Reputation: 2353
I know that a lot of people on the Internet have expressed having problems with string encodings in Python but no matter what I try, I can't figure out how to fix my problem. Essentially, I'm using TCP sockets to connect to a Web Server and then I send that Server a HTTP Request. I read the response into a series of buffers that I decode and concatenate to create a complete response as a string. When I get the response however, I'm getting UnicodeDecodingErrors.
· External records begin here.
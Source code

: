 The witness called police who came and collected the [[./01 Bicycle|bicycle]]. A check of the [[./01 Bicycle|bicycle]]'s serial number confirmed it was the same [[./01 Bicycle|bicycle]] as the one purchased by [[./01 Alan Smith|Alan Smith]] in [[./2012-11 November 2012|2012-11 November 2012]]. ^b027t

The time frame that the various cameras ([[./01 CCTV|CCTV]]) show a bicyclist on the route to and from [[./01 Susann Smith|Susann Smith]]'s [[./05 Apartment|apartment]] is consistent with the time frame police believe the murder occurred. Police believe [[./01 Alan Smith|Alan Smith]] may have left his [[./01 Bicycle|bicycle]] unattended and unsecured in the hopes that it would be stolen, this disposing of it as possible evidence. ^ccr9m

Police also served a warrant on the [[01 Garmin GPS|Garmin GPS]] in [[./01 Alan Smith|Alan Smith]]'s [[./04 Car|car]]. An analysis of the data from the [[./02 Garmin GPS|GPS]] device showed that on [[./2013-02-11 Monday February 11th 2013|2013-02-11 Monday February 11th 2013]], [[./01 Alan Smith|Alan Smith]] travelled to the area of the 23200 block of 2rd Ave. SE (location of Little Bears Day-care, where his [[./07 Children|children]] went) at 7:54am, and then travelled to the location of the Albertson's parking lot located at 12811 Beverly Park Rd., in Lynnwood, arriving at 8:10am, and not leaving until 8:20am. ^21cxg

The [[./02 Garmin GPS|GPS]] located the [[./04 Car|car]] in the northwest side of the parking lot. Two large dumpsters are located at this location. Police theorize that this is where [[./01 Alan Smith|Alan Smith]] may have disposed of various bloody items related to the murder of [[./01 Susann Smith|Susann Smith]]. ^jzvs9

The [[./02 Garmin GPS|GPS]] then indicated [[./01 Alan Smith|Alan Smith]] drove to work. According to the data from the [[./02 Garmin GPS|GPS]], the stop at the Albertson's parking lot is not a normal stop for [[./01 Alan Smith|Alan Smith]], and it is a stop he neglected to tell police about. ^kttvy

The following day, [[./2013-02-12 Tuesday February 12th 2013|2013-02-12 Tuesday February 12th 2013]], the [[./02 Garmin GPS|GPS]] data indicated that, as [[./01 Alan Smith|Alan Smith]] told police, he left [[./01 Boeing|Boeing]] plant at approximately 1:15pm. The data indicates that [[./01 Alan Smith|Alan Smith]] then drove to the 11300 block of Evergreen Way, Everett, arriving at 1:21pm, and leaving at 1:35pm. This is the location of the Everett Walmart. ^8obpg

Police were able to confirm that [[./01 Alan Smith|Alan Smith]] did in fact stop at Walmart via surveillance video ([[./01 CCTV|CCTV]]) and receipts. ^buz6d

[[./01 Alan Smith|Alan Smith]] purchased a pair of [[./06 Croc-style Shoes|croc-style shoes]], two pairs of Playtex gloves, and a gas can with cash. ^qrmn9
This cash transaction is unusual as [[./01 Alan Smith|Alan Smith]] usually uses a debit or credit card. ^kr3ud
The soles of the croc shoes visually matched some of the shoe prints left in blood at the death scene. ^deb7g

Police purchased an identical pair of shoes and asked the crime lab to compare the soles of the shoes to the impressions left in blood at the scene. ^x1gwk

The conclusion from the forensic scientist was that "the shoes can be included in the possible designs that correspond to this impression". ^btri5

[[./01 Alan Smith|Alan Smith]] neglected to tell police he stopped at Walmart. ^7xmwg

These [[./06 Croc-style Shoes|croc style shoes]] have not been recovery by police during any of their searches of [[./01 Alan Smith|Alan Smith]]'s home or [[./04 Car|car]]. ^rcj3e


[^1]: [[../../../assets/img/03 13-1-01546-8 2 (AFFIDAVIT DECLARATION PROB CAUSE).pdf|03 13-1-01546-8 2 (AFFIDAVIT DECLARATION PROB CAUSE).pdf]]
I want to use my program to go on to many different websites so is there any solution to this problem that would work with just about any site I give it?
Thank you for your time.
Some code:
def getAllFromSocket(socket):
'''Reads all data from a socket and returns a string of it.'''
more_bytes = True
message = ''
if(socket!=None):
while(more_bytes):
buffer = socket.recv(1024)
if len(buffer) == 0:
more_bytes = False
else:
message += buffer.decode('utf-8')
return message
So when I do this:
received_message = getAllFromSocket(my_sock)
I get:
UnicodeDecodeError: 'utf8' codec can't decode byte 0xd0 in position 1023: unexpected end of data
Upvotes: 1
Views: 3039
Reputation: 15872
You can try finding the encoding of the data using UnicodeDammit. Make sure you're getting utf-8
. You can also choose to ignore errors:
buffer.decode("utf-8", "ignore")
Upvotes: 1